The one thing that is clear is that Wednesday’s CNN-sponsored debate in AZ—which could be the last in the entire contest—could be a very big deal, not only in AZ but in MI, where voters are likely to be watching pretty closely. I’d say the crucial moments for MI, and maybe the whole GOP nomination contest, could be how Team Romney assesses the situation right after that debate, and whether it decides it has to go crazy negative on Santorum in order to avoid a potential two-state calamity on February 28.

Ed Kilgore is a contributing writer to the Washington Monthly. He is managing editor for The Democratic Strategist and a senior fellow at the Progressive Policy Institute. Find him on Twitter: @ed_kilgore.

Comments

  • Danp on February 20, 2012 10:32 AM:

    Romney’s own favorability is improving, which probably reflects the fact that much of his early MI advertising has been “biographical”

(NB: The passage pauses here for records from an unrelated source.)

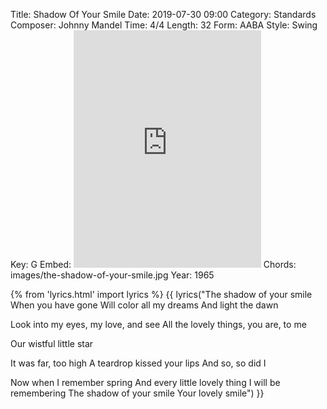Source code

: Title: Shadow Of Your Smile
Date: 2019-07-30 09:00
Category: Standards
Composer: Johnny Mandel
Time: 4/4
Length: 32
Form: AABA
Style: Swing
Key: G
Embed: <iframe src="https://open.spotify.com/embed/playlist/2Ar2TUWfEG08ikQ8aajKK2" width="300" height="380" frameborder="0" allowtransparency="true" allow="encrypted-media"></iframe>
Chords: images/the-shadow-of-your-smile.jpg
Year: 1965

{% from 'lyrics.html' import lyrics %}
{{ lyrics("The shadow of your smile
When you have gone
Will color all my dreams
And light the dawn

Look into my eyes, my love, and see
All the lovely things, you are, to me

Our wistful little star

It was far, too high
A teardrop kissed your lips
And so, so did I

Now when I remember spring
And every little lovely thing
I will be remembering
The shadow of your smile
Your lovely smile") }}
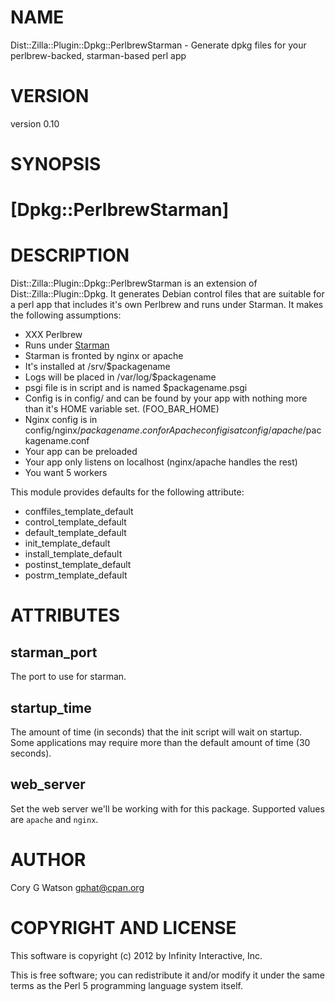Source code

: # NAME

Dist::Zilla::Plugin::Dpkg::PerlbrewStarman - Generate dpkg files for your perlbrew-backed, starman-based perl app

# VERSION

version 0.10

# SYNOPSIS

  #  [Dpkg::PerlbrewStarman]

# DESCRIPTION

Dist::Zilla::Plugin::Dpkg::PerlbrewStarman is an extension of
Dist::Zilla::Plugin::Dpkg. It generates Debian control files that are
suitable for a perl app that includes it's own Perlbrew and runs under
Starman.  It makes the following assumptions:

- XXX Perlbrew
- Runs under [Starman](http://search.cpan.org/perldoc?Starman)
- Starman is fronted by nginx or apache
- It's installed at /srv/$packagename
- Logs will be placed in /var/log/$packagename
- psgi file is in script and is named $packagename.psgi
- Config is in config/ and can be found by your app with nothing more than it's HOME variable set. (FOO_BAR_HOME)
- Nginx config is in config/nginx/$packagename.conf or Apache config is at config/apache/$packagename.conf
- Your app can be preloaded
- Your app only listens on localhost (nginx/apache handles the rest)
- You want 5 workers

This module provides defaults for the following attribute:

- conffiles_template_default
- control_template_default
- default_template_default
- init_template_default
- install_template_default
- postinst_template_default
- postrm_template_default

# ATTRIBUTES

## starman_port

The port to use for starman.

## startup_time

The amount of time (in seconds) that the init script will wait on startup. Some
applications may require more than the default amount of time (30 seconds).

## web_server

Set the web server we'll be working with for this package.  Supported values
are `apache` and `nginx`.

# AUTHOR

Cory G Watson <gphat@cpan.org>

# COPYRIGHT AND LICENSE

This software is copyright (c) 2012 by Infinity Interactive, Inc.

This is free software; you can redistribute it and/or modify it under
the same terms as the Perl 5 programming language system itself.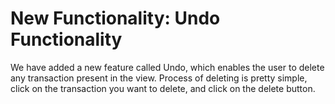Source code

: # New Functionality: Undo Functionality 
We have added a new feature called Undo, which enables the user to delete any transaction present in the view. Process of deleting is pretty simple, click on the transaction you want to delete, and click on the delete button. 
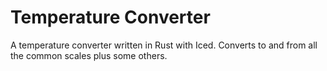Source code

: # Temperature Converter

A temperature converter written in Rust with Iced. Converts to and from all the common scales plus some others.
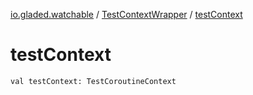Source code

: [io.gladed.watchable](../index.md) / [TestContextWrapper](index.md) / [testContext](./test-context.md)

# testContext

`val testContext: TestCoroutineContext`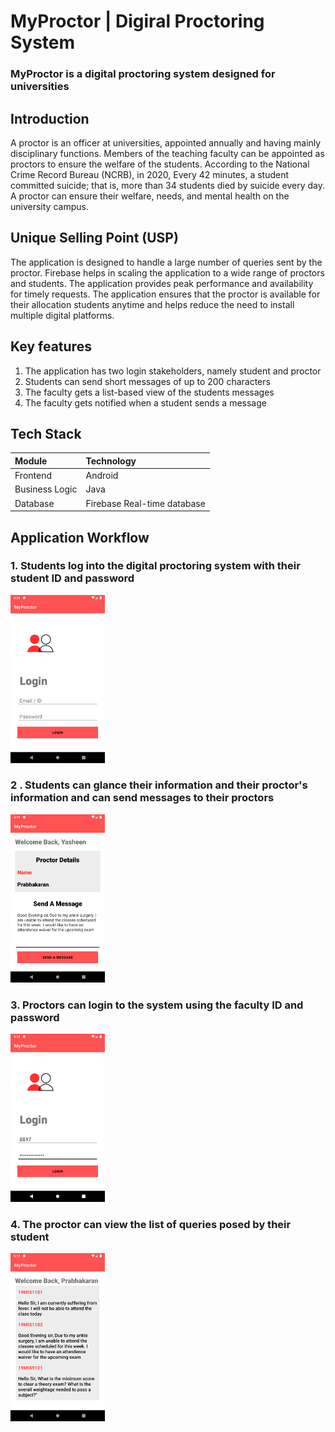 # MyProctor | Digiral Proctoring System

### MyProctor is a digital proctoring system designed for universities

## Introduction

A proctor is an officer at universities, appointed annually and having mainly disciplinary functions. Members of the teaching faculty can be appointed as proctors to ensure the welfare of the students. According to the National Crime Record Bureau (NCRB), in 2020,
Every 42 minutes, a student committed suicide; that is, more than 34 students died by suicide every day. A proctor can ensure their welfare, needs, and mental health on the university campus.

## Unique Selling Point (USP)

The application is designed to handle a large number of queries sent by the proctor. Firebase helps in scaling the application to a wide range of proctors and students. The application provides peak performance and availability for timely requests. The application ensures that the proctor is available for their allocation students anytime and helps reduce the need to install multiple digital platforms.

## Key features

1. The application has two login stakeholders, namely student and proctor
2. Students can send short messages of up to 200 characters
3. The faculty gets a list-based view of the students messages
4. The faculty gets notified when a student sends a message

## Tech Stack

| Module         | Technology                  |
| :------------- | :-------------------------- |
| Frontend       | Android                     |
| Business Logic | Java                        |
| Database       | Firebase Real-time database |

## Application Workflow

### 1. Students log into the digital proctoring system with their student ID and password

<img src="./Media/1.png" alt="drawing" width="30%"/>

### 2 . Students can glance their information and their proctor's information and can send messages to their proctors

<img src="./Media/2.png" alt="drawing" width="30%"/>

### 3. Proctors can login to the system using the faculty ID and password

<img src="./Media/3.png" alt="drawing" width="30%"/>

### 4. The proctor can view the list of queries posed by their student

<img src="./Media/4.png" alt="drawing" width="30%"/>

    It's especially high among who think Detroit looks like Queens circa 1964.

  • gelfling545 on February 20, 2012 10:40 AM:

    I suspect Romney's own "inevitability" may have been against him. Seeing someone's candidacy as inevitable does not encourage lukewarm supporters to get out the vote. On the other hand, it can seriously motivate opponents.

  • jpeckjr on February 20, 2012 11:38 AM:

    The last debate of the entire contest . . . I don't recall reading anything lately that has brought so much joy to my heart as this.

  • liam foote on February 20, 2012 12:02 PM:

    The latest (2/18) aggregate polls from Real Clear Politics show that Santorum leads Romney nationally by 5.4%, in Michigan at 6.0% (though flatlined while Romney trends slighly upward) and in Ohio by 7.3%.

    Mr. Romney may be closing the gap slightly in Michigan but, as the story notes, he will have to do exceptionally well in the AZ debate to boost his campaign enough to win there.

    Interestingly, there are Rasmussen polls (not the most reliable) dated 2/1 and 2/16. The former shows Romney at 48%, Gingrich at 24% and Santorum at 13%. Two weeks later, the 2/16 poll shows Romney at 39% (-.09), Gingrich at 15% (-09), and Santorum at 31% (+18). So Mr. Santorum appears to benefit not only from Romney's decline, but he is picking up Gingrich supporters as well.

  • berttheclock on February 20, 2012 12:15 PM:

    I could have sworn Detroit looks exactly like Bloomfield Hills.

  • rrk1 on February 20, 2012 12:39 PM:

    This is the kind of breathless (and mostly useless) horse race media analysis that takes the place of intelligent political discussion and discourse. It's mindless.